Nous avons passé le reste de la journée à nous déplacer comme des ombres entre les îles. Après Padar, nous avons mouillé près du village de Komodo, où nous avons rejoint un ranger pour la marche des dragons. Un mâle imposant sommeillait en travers du sentier, langue frémissante, parfaitement indifférent. Plus tard, à Pink Beach, nous avons fait du snorkeling dans une eau si tiède qu'elle ressemblait à un bain, observant les poissons-perroquets broyer le corail juste sous la surface. Le guide du 3 Island a signalé un minuscule poulpe se glissant entre les rochers. À Manta Point, deux raies manta ont tournoyé autour du bateau pendant vingt minutes, leurs ailes agitant le courant. J'ai sauté à l'eau avec un gilet de sauvetage et je suis resté à flotter, le cœur battant, tandis que l'une d'elles passait si près que j'ai pu distinguer le motif des cicatrices sur son dos.
Le 3 Island n'est pas immense — juste une cabine pour l'équipage et des espaces partagés, mais rien n'a jamais semblé à l'étroit. Quatorze d'entre nous s'y sont installés sans peine. Le pont supérieur offrait de longues banquettes rembourrées sous un toit en toile, parfaites pour une sieste entre les sites. Au déjeuner, on nous a servi du mahi-mahi grillé avec du sambal et une salade de papaye sur des feuilles de bananier. Pas de dressage sophistiqué, mais tout avait le goût du frais. Un soir, nous avons dîné sur l'île de Kanawa, les assiettes posées sur les genoux tandis que la marée grimpait sur la plage. L'équipage avait suspendu des guirlandes lumineuses entre les chaises. Ce n'était pas luxueux, mais tout semblait vrai.

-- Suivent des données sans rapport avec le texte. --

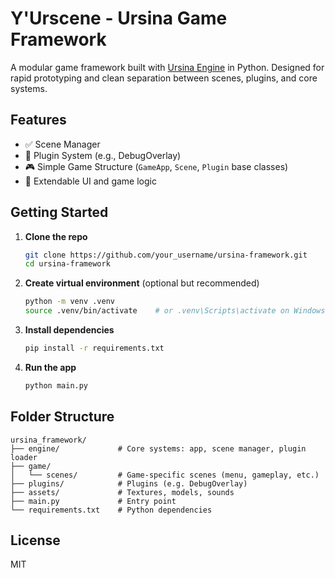 #  Y'Urscene - Ursina Game Framework

A modular game framework built with [Ursina Engine](https://www.ursinaengine.org/) in Python. Designed for rapid prototyping and clean separation between scenes, plugins, and core systems.

## Features

* ✅ Scene Manager
* 🔌 Plugin System (e.g., DebugOverlay)
* 🎮 Simple Game Structure (`GameApp`, `Scene`, `Plugin` base classes)
* 🧱 Extendable UI and game logic

## Getting Started

1. **Clone the repo**

   ```bash
   git clone https://github.com/your_username/ursina-framework.git
   cd ursina-framework
   ```

2. **Create virtual environment** (optional but recommended)

   ```bash
   python -m venv .venv
   source .venv/bin/activate    # or .venv\Scripts\activate on Windows
   ```

3. **Install dependencies**

   ```bash
   pip install -r requirements.txt
   ```

4. **Run the app**

   ```bash
   python main.py
   ```

## Folder Structure

```
ursina_framework/
├── engine/             # Core systems: app, scene manager, plugin loader
├── game/
│   └── scenes/         # Game-specific scenes (menu, gameplay, etc.)
├── plugins/            # Plugins (e.g. DebugOverlay)
├── assets/             # Textures, models, sounds
├── main.py             # Entry point
└── requirements.txt    # Python dependencies
```

## License

MIT
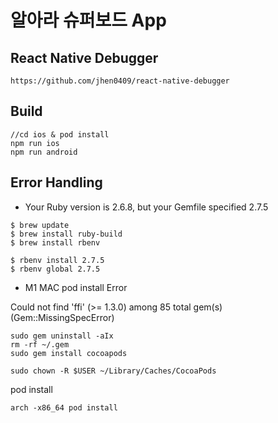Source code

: # 알아라 슈퍼보드 App

## React Native Debugger
```
https://github.com/jhen0409/react-native-debugger
```


## Build
```
//cd ios & pod install
npm run ios 
npm run android
```

## Error Handling
- Your Ruby version is 2.6.8, but your Gemfile specified 2.7.5 

```
$ brew update
$ brew install ruby-build
$ brew install rbenv

$ rbenv install 2.7.5
$ rbenv global 2.7.5
```

- M1 MAC pod install Error

Could not find 'ffi' (>= 1.3.0) among 85 total gem(s) (Gem::MissingSpecError)
```
sudo gem uninstall -aIx
rm -rf ~/.gem
sudo gem install cocoapods

sudo chown -R $USER ~/Library/Caches/CocoaPods
```

pod install
```
arch -x86_64 pod install
```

Le dernier matin, nous avons rejoint Taka Makassar. Le courant était modéré et le corail foisonnant — formations en ramures, en cerveau et en plateaux tapissant le sable. J'ai vu deux poissons-clowns se faufilant entre les tentacules d'une anémone, puis une tortue verte glisser avec une lenteur souveraine. De retour à bord, nous nous sommes changés sur la plateforme arrière, nous rinçant aux douches d'eau salée. Le bateau comptait deux espaces extérieurs — l'un à l'avant avec des coussins posés à même le sol, l'autre à l'arrière avec des sièges rabattables surplombant l'eau. Nous sommes arrivés à Labuan Bajo vers 15 heures, au moment où les étals du marché pliaient bagage. Je ne me sentais ni rincé par le soleil ni malade — simplement comblé, dans tous les sens du terme.